╭──

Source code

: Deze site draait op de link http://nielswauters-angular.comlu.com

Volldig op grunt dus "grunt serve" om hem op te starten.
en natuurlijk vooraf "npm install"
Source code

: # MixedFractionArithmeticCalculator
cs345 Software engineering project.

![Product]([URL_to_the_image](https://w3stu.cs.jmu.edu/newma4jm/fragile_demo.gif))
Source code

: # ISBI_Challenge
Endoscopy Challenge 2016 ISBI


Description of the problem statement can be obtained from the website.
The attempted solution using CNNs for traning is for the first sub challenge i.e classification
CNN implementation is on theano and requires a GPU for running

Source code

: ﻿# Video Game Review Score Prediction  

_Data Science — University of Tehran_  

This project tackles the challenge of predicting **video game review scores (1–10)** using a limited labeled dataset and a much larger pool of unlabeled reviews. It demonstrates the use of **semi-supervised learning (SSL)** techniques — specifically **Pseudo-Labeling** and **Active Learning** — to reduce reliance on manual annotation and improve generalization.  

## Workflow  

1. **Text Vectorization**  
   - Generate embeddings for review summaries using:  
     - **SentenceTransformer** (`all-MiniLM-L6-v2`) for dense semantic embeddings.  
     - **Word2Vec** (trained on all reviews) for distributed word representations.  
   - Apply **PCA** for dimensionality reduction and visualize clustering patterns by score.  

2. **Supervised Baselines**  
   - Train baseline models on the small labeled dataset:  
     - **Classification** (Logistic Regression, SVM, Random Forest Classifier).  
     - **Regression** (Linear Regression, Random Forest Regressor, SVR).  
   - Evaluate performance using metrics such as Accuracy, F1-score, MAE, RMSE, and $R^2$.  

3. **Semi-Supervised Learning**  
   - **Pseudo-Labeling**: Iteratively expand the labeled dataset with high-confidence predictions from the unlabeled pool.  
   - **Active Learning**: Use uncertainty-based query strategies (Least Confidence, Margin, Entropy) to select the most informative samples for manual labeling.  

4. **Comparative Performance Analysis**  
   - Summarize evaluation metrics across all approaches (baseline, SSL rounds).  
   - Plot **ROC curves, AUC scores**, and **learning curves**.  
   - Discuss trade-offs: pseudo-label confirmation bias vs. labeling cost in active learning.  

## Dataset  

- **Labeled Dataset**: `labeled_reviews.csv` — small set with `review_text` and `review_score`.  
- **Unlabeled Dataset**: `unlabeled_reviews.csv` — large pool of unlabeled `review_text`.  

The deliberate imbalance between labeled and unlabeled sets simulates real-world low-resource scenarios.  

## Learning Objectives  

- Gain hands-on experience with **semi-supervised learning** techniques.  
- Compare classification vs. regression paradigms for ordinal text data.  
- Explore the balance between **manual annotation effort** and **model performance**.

╰──
╭──

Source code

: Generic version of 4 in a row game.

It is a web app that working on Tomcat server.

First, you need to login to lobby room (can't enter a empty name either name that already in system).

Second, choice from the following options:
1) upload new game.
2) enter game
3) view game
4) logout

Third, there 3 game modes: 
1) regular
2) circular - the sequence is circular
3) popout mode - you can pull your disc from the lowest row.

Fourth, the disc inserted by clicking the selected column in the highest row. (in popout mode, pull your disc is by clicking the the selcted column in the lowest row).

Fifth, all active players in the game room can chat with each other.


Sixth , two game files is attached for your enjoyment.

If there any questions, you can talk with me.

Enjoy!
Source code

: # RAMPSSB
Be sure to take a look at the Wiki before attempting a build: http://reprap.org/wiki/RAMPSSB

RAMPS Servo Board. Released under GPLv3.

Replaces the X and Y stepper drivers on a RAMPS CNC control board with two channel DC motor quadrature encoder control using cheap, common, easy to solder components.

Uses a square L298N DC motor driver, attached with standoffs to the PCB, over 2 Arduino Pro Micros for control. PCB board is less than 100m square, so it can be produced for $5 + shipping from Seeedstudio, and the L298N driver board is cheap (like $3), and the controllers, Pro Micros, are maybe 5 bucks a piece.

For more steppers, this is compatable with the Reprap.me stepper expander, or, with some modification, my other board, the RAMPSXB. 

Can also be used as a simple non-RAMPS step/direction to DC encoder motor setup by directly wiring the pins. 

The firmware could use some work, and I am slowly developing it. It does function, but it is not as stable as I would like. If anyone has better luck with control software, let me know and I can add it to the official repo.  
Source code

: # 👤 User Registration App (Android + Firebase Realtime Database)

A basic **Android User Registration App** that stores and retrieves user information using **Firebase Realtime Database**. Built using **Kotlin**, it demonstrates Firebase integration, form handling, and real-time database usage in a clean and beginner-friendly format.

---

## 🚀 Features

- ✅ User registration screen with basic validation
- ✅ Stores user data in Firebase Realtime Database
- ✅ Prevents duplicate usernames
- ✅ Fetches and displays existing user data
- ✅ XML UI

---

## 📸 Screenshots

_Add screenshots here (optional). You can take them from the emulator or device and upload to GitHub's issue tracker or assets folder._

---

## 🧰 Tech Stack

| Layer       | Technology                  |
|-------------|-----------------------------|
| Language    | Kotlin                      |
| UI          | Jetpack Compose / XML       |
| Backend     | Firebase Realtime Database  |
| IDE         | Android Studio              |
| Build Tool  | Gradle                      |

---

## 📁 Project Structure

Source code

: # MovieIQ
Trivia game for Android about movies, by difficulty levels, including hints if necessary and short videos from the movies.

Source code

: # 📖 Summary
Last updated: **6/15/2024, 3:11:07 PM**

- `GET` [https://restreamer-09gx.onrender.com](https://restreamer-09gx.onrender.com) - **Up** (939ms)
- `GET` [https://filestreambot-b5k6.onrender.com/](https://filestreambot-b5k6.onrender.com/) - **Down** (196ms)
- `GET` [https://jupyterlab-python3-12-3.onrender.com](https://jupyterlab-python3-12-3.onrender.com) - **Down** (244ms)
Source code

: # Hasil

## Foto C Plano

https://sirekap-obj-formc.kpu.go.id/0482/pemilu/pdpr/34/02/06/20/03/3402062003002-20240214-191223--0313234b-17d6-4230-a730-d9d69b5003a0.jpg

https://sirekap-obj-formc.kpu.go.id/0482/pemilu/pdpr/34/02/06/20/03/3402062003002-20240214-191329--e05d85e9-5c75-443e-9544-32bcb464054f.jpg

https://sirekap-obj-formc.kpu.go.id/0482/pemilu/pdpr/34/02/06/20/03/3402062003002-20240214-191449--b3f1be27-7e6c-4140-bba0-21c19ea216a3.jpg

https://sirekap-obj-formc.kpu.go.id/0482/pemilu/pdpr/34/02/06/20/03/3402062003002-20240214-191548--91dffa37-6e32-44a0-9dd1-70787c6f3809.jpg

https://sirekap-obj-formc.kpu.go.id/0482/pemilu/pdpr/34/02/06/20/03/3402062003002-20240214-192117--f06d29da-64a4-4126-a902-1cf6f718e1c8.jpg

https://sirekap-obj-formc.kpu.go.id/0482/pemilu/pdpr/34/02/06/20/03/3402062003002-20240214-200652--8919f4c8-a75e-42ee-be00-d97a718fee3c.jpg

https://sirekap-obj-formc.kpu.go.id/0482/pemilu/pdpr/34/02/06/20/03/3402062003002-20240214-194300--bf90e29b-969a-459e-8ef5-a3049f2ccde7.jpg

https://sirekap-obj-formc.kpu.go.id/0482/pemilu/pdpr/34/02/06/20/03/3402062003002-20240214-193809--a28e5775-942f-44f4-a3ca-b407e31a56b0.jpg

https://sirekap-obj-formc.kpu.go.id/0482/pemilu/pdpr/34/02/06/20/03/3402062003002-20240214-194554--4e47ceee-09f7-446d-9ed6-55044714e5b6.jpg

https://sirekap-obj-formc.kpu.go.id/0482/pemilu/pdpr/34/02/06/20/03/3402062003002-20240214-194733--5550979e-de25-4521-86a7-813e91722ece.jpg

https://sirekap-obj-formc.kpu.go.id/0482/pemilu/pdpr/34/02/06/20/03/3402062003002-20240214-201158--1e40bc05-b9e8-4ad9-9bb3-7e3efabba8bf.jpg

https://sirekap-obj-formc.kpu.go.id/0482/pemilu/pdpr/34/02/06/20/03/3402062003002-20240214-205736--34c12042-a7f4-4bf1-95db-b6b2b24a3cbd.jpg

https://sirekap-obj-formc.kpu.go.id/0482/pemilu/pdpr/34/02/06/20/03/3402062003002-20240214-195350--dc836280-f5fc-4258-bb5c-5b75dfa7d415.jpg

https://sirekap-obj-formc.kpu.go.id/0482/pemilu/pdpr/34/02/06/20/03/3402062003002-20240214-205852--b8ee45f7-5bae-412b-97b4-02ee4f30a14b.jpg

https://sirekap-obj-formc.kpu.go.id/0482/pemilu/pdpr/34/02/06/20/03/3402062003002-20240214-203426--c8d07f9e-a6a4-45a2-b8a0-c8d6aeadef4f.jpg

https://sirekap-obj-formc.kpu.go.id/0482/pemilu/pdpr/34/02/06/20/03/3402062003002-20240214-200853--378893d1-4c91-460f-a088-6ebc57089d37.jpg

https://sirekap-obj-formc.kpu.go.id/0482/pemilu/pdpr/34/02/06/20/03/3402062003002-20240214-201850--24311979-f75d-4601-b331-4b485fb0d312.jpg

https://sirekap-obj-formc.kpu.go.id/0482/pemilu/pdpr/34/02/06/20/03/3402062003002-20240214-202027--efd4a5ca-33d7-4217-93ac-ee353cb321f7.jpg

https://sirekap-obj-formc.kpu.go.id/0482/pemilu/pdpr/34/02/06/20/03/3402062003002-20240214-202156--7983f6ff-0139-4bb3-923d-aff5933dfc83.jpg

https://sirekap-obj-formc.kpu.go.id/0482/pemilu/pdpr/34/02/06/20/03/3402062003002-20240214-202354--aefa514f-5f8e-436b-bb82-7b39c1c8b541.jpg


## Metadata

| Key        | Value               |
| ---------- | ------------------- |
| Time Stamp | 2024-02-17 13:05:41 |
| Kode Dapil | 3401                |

╰──

### Required action
Lines from the records above that hold "Down" are the ones to list.

### Solution to this exercise
- `GET` [https://filestreambot-b5k6.onrender.com/](https://filestreambot-b5k6.onrender.com/) - **Down** (196ms)
- `GET` [https://jupyterlab-python3-12-3.onrender.com](https://jupyterlab-python3-12-3.onrender.com) - **Down** (244ms)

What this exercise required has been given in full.